▽
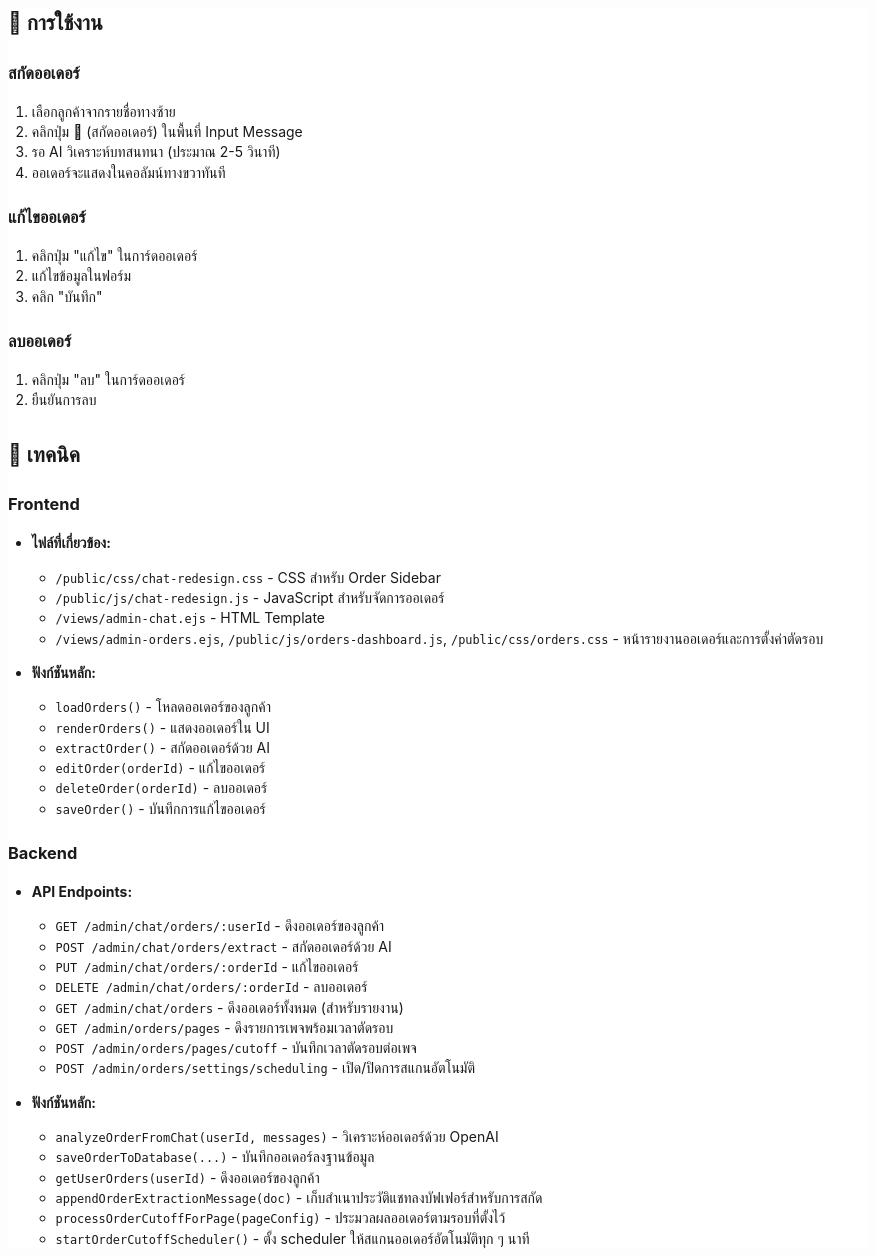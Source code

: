 ## 🎯 การใช้งาน

### สกัดออเดอร์
1. เลือกลูกค้าจากรายชื่อทางซ้าย
2. คลิกปุ่ม 🛒 (สกัดออเดอร์) ในพื้นที่ Input Message
3. รอ AI วิเคราะห์บทสนทนา (ประมาณ 2-5 วินาที)
4. ออเดอร์จะแสดงในคอลัมน์ทางขวาทันที

### แก้ไขออเดอร์
1. คลิกปุ่ม "แก้ไข" ในการ์ดออเดอร์
2. แก้ไขข้อมูลในฟอร์ม
3. คลิก "บันทึก"

### ลบออเดอร์
1. คลิกปุ่ม "ลบ" ในการ์ดออเดอร์
2. ยืนยันการลบ

## 🔧 เทคนิค

### Frontend
- **ไฟล์ที่เกี่ยวข้อง:**
  - `/public/css/chat-redesign.css` - CSS สำหรับ Order Sidebar
  - `/public/js/chat-redesign.js` - JavaScript สำหรับจัดการออเดอร์
  - `/views/admin-chat.ejs` - HTML Template
  - `/views/admin-orders.ejs`, `/public/js/orders-dashboard.js`, `/public/css/orders.css` - หน้ารายงานออเดอร์และการตั้งค่าตัดรอบ

- **ฟังก์ชันหลัก:**
  - `loadOrders()` - โหลดออเดอร์ของลูกค้า
  - `renderOrders()` - แสดงออเดอร์ใน UI
  - `extractOrder()` - สกัดออเดอร์ด้วย AI
  - `editOrder(orderId)` - แก้ไขออเดอร์
  - `deleteOrder(orderId)` - ลบออเดอร์
  - `saveOrder()` - บันทึกการแก้ไขออเดอร์

### Backend
- **API Endpoints:**
  - `GET /admin/chat/orders/:userId` - ดึงออเดอร์ของลูกค้า
  - `POST /admin/chat/orders/extract` - สกัดออเดอร์ด้วย AI
  - `PUT /admin/chat/orders/:orderId` - แก้ไขออเดอร์
  - `DELETE /admin/chat/orders/:orderId` - ลบออเดอร์
  - `GET /admin/chat/orders` - ดึงออเดอร์ทั้งหมด (สำหรับรายงาน)
  - `GET /admin/orders/pages` - ดึงรายการเพจพร้อมเวลาตัดรอบ
  - `POST /admin/orders/pages/cutoff` - บันทึกเวลาตัดรอบต่อเพจ
  - `POST /admin/orders/settings/scheduling` - เปิด/ปิดการสแกนอัตโนมัติ

- **ฟังก์ชันหลัก:**
  - `analyzeOrderFromChat(userId, messages)` - วิเคราะห์ออเดอร์ด้วย OpenAI
  - `saveOrderToDatabase(...)` - บันทึกออเดอร์ลงฐานข้อมูล
  - `getUserOrders(userId)` - ดึงออเดอร์ของลูกค้า
  - `appendOrderExtractionMessage(doc)` - เก็บสำเนาประวัติแชทลงบัฟเฟอร์สำหรับการสกัด
  - `processOrderCutoffForPage(pageConfig)` - ประมวลผลออเดอร์ตามรอบที่ตั้งไว้
  - `startOrderCutoffScheduler()` - ตั้ง scheduler ให้สแกนออเดอร์อัตโนมัติทุก ๆ นาที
△
■ **The problem**
The lines above from the one containing "## 🔧 เทคนิค" through the one containing "- HTML Template" are to be set down exactly, and no others.

■ **Your solution**
## 🔧 เทคนิค

### Frontend
- **ไฟล์ที่เกี่ยวข้อง:**
  - `/public/css/chat-redesign.css` - CSS สำหรับ Order Sidebar
  - `/public/js/chat-redesign.js` - JavaScript สำหรับจัดการออเดอร์
  - `/views/admin-chat.ejs` - HTML Template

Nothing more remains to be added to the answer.